Viewers may feel nothing but contempt for Victor, who shows no remorse for killing and framing many good, innocent people in his life—in contrast to Peter Cushing’s portrayal of the Baron, who, though arrogant and supercilious, comes across as sympathetic in his quest to conquer death at any cost.
Frankenstein enthusiasts may likewise condemn this film for its lame depiction of the monster, who benefits only from the enormous stature of David Prowse—known for playing Darth Vader in the original Star Wars trilogy.

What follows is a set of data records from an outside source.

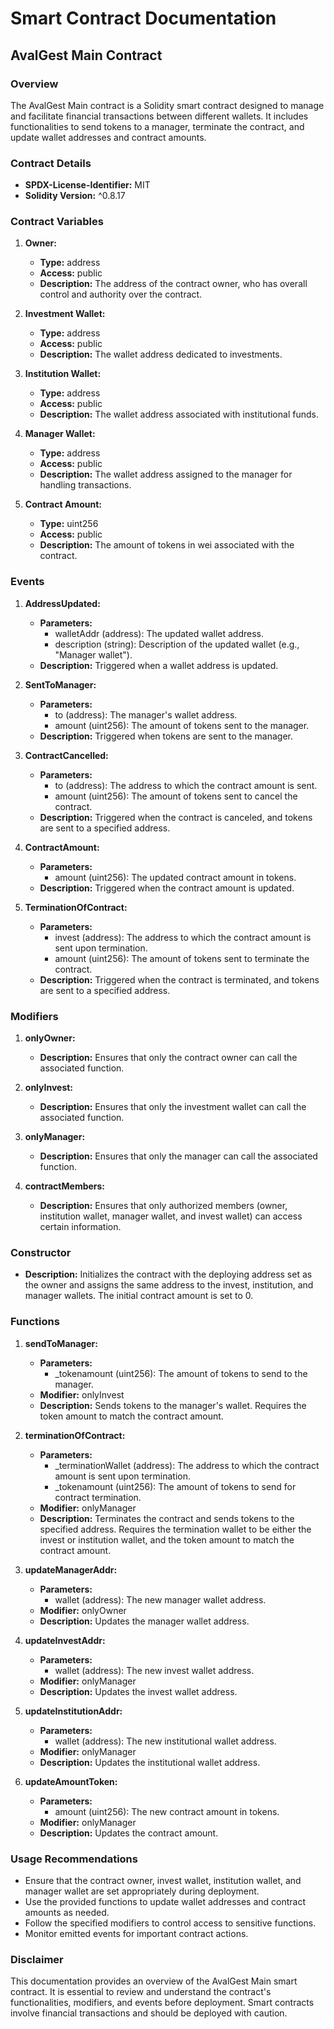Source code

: # Smart Contract Documentation

## AvalGest Main  Contract

### Overview

The AvalGest Main  contract is a Solidity smart contract designed to manage and facilitate financial transactions between different wallets. It includes functionalities to send tokens to a manager, terminate the contract, and update wallet addresses and contract amounts.

### Contract Details

- **SPDX-License-Identifier:** MIT
- **Solidity Version:** ^0.8.17

### Contract Variables

1. **Owner:**
   - **Type:** address
   - **Access:** public
   - **Description:** The address of the contract owner, who has overall control and authority over the contract.

2. **Investment Wallet:**
   - **Type:** address
   - **Access:** public
   - **Description:** The wallet address dedicated to investments.

3. **Institution Wallet:**
   - **Type:** address
   - **Access:** public
   - **Description:** The wallet address associated with institutional funds.

4. **Manager Wallet:**
   - **Type:** address
   - **Access:** public
   - **Description:** The wallet address assigned to the manager for handling transactions.

5. **Contract Amount:**
   - **Type:** uint256
   - **Access:** public
   - **Description:** The amount of tokens in wei associated with the contract.

### Events

1. **AddressUpdated:**
   - **Parameters:**
     - walletAddr (address): The updated wallet address.
     - description (string): Description of the updated wallet (e.g., "Manager wallet").
   - **Description:** Triggered when a wallet address is updated.

2. **SentToManager:**
   - **Parameters:**
     - to (address): The manager's wallet address.
     - amount (uint256): The amount of tokens sent to the manager.
   - **Description:** Triggered when tokens are sent to the manager.

3. **ContractCancelled:**
   - **Parameters:**
     - to (address): The address to which the contract amount is sent.
     - amount (uint256): The amount of tokens sent to cancel the contract.
   - **Description:** Triggered when the contract is canceled, and tokens are sent to a specified address.

4. **ContractAmount:**
   - **Parameters:**
     - amount (uint256): The updated contract amount in tokens.
   - **Description:** Triggered when the contract amount is updated.

5. **TerminationOfContract:**
   - **Parameters:**
     - invest (address): The address to which the contract amount is sent upon termination.
     - amount (uint256): The amount of tokens sent to terminate the contract.
   - **Description:** Triggered when the contract is terminated, and tokens are sent to a specified address.

### Modifiers

1. **onlyOwner:**
   - **Description:** Ensures that only the contract owner can call the associated function.

2. **onlyInvest:**
   - **Description:** Ensures that only the investment wallet can call the associated function.

3. **onlyManager:**
   - **Description:** Ensures that only the manager can call the associated function.

4. **contractMembers:**
   - **Description:** Ensures that only authorized members (owner, institution wallet, manager wallet, and invest wallet) can access certain information.

### Constructor

- **Description:** Initializes the contract with the deploying address set as the owner and assigns the same address to the invest, institution, and manager wallets. The initial contract amount is set to 0.

### Functions

1. **sendToManager:**
   - **Parameters:**
     - _tokenamount (uint256): The amount of tokens to send to the manager.
   - **Modifier:** onlyInvest
   - **Description:** Sends tokens to the manager's wallet. Requires the token amount to match the contract amount.

2. **terminationOfContract:**
   - **Parameters:**
     - _terminationWallet (address): The address to which the contract amount is sent upon termination.
     - _tokenamount (uint256): The amount of tokens to send for contract termination.
   - **Modifier:** onlyManager
   - **Description:** Terminates the contract and sends tokens to the specified address. Requires the termination wallet to be either the invest or institution wallet, and the token amount to match the contract amount.

3. **updateManagerAddr:**
   - **Parameters:**
     - wallet (address): The new manager wallet address.
   - **Modifier:** onlyOwner
   - **Description:** Updates the manager wallet address.

4. **updateInvestAddr:**
   - **Parameters:**
     - wallet (address): The new invest wallet address.
   - **Modifier:** onlyManager
   - **Description:** Updates the invest wallet address.

5. **updateInstitutionAddr:**
   - **Parameters:**
     - wallet (address): The new institutional wallet address.
   - **Modifier:** onlyManager
   - **Description:** Updates the institutional wallet address.

6. **updateAmountToken:**
   - **Parameters:**
     - amount (uint256): The new contract amount in tokens.
   - **Modifier:** onlyManager
   - **Description:** Updates the contract amount.

### Usage Recommendations

- Ensure that the contract owner, invest wallet, institution wallet, and manager wallet are set appropriately during deployment.
- Use the provided functions to update wallet addresses and contract amounts as needed.
- Follow the specified modifiers to control access to sensitive functions.
- Monitor emitted events for important contract actions.

### Disclaimer

This documentation provides an overview of the AvalGest Main  smart contract. It is essential to review and understand the contract's functionalities, modifiers, and events before deployment. Smart contracts involve financial transactions and should be deployed with caution.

In addition to his unconvincing visage, for example, the monster is marred by a notable lack of personality, existing for the sole purpose of wreaking havoc along the countryside—similar to the Christopher Lee creature from The Curse of Frankenstein, albeit less horrifying in appearance.
Forgoing the philosophical insight of both Mary Shelley’s novel and prior installments in the Hammer Frankenstein series, The Horror of Frankenstein may fail to satisfy those of an analytical nature.
The Horror of Frankenstein provides a languid, mean-spirited, and superfluous update on The Curse of Frankenstein. Classic horror audiences may, however, appreciate this Hammer entry for its haunting and elaborate set pieces—possibly inspired by the early Universal Monster films.